Blown to smithereens


      • destruction or annihilation
        To describe something that has been completely destroyed or shattered, often in a violent or explosive manner

      • complete chaos or disarray
        To describe a situation or event that is extremely chaotic, out of control, or completely unraveled

      • intense or extreme
        To emphasize the extreme or intense nature of something, often in a negative context

      • scattered or fragmented
        To describe something that has been broken into many small pieces or scattered in different directions

    Examples of Blown to smithereens

    • The bomb exploded sending the building ripped apart and everything that it held within, shattering into a million tiny pieces, leaving nothing but rubble and dust behind; reducing it to smithereens.

      'Blown to smithereens' can be used as a figurative expression to imply something being destroyed to the point of total devastation, leaving nothing but pieces. The origin of 'Blown to Smithereens' comes from the past when exploded bombs would spew out shrapnel in all directions, literally blowing its surroundings into smithereens. In this case, the building and everything inside it is reduced to an almost unrecognizable state of being, demolished into a thousand tiny pieces, with zero chance of coming back together.

    • Her dream of starting her own business shattered into a million pieces as she found out the competition was too fierce, and the economy too unpredictable.

      'Blown to smithereens' is used in another context here, a non-explosive one; however, the meaning remains rooted in its origin, unlike the first example. Here, 'Blown to smithereens' denotes something coming apart entirely or completely, to the point where nothing is left to salvage. Just as an exploded bomb shows the destruction of a physical structure, this idiom can also imply an irreparable damage or total collapse of a plan or an idea.

    • Their family was blown to smithereens in the accident, making the survivors wonder if life would ever be the same again.

      In this third example, the use of 'Blown to smithereens' adds depth to the tragedy. Here, the visual imagery of something being reduced to ruins highlights the severity of the loss, leaving behind nothing but shattered fragments of life. The survivors are left with the question of whether they can ever put the pieces of their life back together again.

    • The harsh economy blew their plan to keep their business afloat smithereens, leaving them with a pile of debt and no options left.

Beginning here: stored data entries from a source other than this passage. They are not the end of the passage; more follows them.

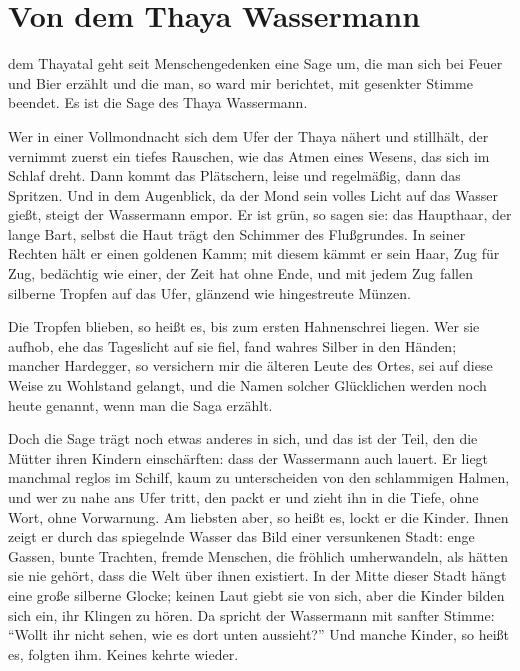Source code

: 
\section{Von dem Thaya Wassermann}

 dem Thayatal geht seit Menschengedenken eine Sage um, die man sich bei Feuer und Bier erzählt und die man, so ward mir berichtet, mit gesenkter Stimme beendet. Es ist die Sage des \gls{Thaya Wassermann}.

Wer in einer Vollmondnacht sich dem Ufer der Thaya nähert und stillhält, der vernimmt zuerst ein tiefes Rauschen, wie das Atmen eines Wesens, das sich im Schlaf dreht. Dann kommt das Plätschern, leise und regelmäßig, dann das Spritzen. Und in dem Augenblick, da der Mond sein volles Licht auf das Wasser gießt, steigt der Wassermann empor. Er ist grün, so sagen sie: das Haupthaar, der lange Bart, selbst die Haut trägt den Schimmer des Flußgrundes. In seiner Rechten hält er einen goldenen Kamm; mit diesem kämmt er sein Haar, Zug für Zug, bedächtig wie einer, der Zeit hat ohne Ende, und mit jedem Zug fallen silberne Tropfen auf das Ufer, glänzend wie hingestreute Münzen.

Die Tropfen blieben, so heißt es, bis zum ersten Hahnenschrei liegen. Wer sie aufhob, ehe das Tageslicht auf sie fiel, fand wahres Silber in den Händen; mancher Hardegger, so versichern mir die älteren Leute des Ortes, sei auf diese Weise zu Wohlstand gelangt, und die Namen solcher Glücklichen werden noch heute genannt, wenn man die Saga erzählt.

Doch die Sage trägt noch etwas anderes in sich, und das ist der Teil, den die Mütter ihren Kindern einschärften: dass der Wassermann auch lauert. Er liegt manchmal reglos im Schilf, kaum zu unterscheiden von den schlammigen Halmen, und wer zu nahe ans Ufer tritt, den packt er und zieht ihn in die Tiefe, ohne Wort, ohne Vorwarnung. Am liebsten aber, so heißt es, lockt er die Kinder. Ihnen zeigt er durch das spiegelnde Wasser das Bild einer versunkenen Stadt: enge Gassen, bunte Trachten, fremde Menschen, die fröhlich umherwandeln, als hätten sie nie gehört, dass die Welt über ihnen existiert. In der Mitte dieser Stadt hängt eine große silberne Glocke; keinen Laut giebt sie von sich, aber die Kinder bilden sich ein, ihr Klingen zu hören. Da spricht der Wassermann mit sanfter Stimme: \enquote{Wollt ihr nicht sehen, wie es dort unten aussieht?} Und manche Kinder, so heißt es, folgten ihm. Keines kehrte wieder.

      In the final example, 'Blown to smithereens' is used to indicate the demise of an initiative, with no hopes left. The negativity attached to the expression is evident, presenting a bleak outlook of the situation. It portrays the scenario when everything that was once held together with care and precision is now far gone, leaving nothing but smithereens in its wake.

    • That old building was blown to smithereens in the bomb blast.

      In this example, "blown to smithereens" means completely destroyed. The bomb blast caused the building to be reduced to tiny pieces, like pieces of metal or glass that have been exploded into smithereens, hence the phrase "blown to smithereens". This idiom is often used to describe a catastrophic explosion that causes complete destruction.

    • The news of her failure in the exams left her plans completely blown to smithereens.

      In this example, "blown to smithereens" is used metaphorically to explain how disappointed and destroyed someone feels when their plans are suddenly shattered. The expression signifies the complete crumbling of hopes and dreams.

    • The revelation of her boss's malicious plot left her entire company blown to smithereens.

      The use of "blown to smithereens" here is an idiomatic way of saying that the company's future prospects or reputation have been completely destroyed due to the boss's treacherous plan. The idiom highlights just how devastating the outcome was.

    • I thought my business was rock solid, but with the sudden recession, it was blown to smithereens overnight.

      Here, "blown to smithereens" is used to convey the rapid and complete collapse of a business in the face of an economic downturn. The expression describes the sudden, dramatic failure of what was once a successful and thriving enterprise.


    The idiom "blown to smithereens" is typically used to describe something that has been completely destroyed, shattered, or reduced to chaos. It can be used in a literal sense, to describe something that has been blown apart by an explosion or other destructive force. However, it is also commonly used in a figurative sense to convey the idea of complete destruction or annihilation.

    In some cases, "blown to smithereens" may also be used to emphasize the extreme or intense nature of a situation or event. This can be seen in phrases such as "my plans were blown to smithereens" or "the team was blown to smithereens by their opponents."

    Overall, this idiom is often used to convey a sense of devastation or complete loss, whether it be physical destruction or emotional turmoil. It can also be used to add emphasis or exaggeration to a statement, highlighting the severity of a situation.

    Origin of "Blown to smithereens"

    The origin of the idiom "blown to smithereens" is uncertain, but it is believed to have originated in Ireland in the late 1800s. The word "smithereens" is derived from the Irish word "smidiríní," meaning small fragments or pieces.

    The idiom gained popularity in the early 1900s and was often used in literature and newspapers to describe the aftermath of explosions or other violent events. It has since become a common phrase in the English language and is used in both formal and informal contexts.

    The word "smithereens" is also commonly used in Irish folk songs and poems, further solidifying its place in Irish culture. Over time, the idiom has evolved to encompass a wider range of meanings, but it still retains its original sense of destruction and chaos.